Extracted data entries
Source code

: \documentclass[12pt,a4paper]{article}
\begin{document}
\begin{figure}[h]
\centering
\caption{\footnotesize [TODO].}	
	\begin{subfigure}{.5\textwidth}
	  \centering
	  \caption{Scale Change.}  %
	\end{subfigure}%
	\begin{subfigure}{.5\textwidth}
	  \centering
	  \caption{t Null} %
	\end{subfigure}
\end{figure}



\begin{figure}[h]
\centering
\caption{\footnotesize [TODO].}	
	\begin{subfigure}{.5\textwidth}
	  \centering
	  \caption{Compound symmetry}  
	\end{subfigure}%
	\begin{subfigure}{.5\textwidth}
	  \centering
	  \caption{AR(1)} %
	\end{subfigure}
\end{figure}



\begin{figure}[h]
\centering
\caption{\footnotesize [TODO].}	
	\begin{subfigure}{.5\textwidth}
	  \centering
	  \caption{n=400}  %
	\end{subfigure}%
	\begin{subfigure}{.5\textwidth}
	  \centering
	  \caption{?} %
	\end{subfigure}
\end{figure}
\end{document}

■ AIM OF THE EXERCISE
Write out each line above containing "caption".

■ ANSWER TO THIS TASK
\caption{\footnotesize [TODO].}	
	  \caption{Scale Change.}  %
	  \caption{t Null} %
\caption{\footnotesize [TODO].}	
	  \caption{Compound symmetry}  
	  \caption{AR(1)} %
\caption{\footnotesize [TODO].}	
	  \caption{n=400}  %
	  \caption{?} %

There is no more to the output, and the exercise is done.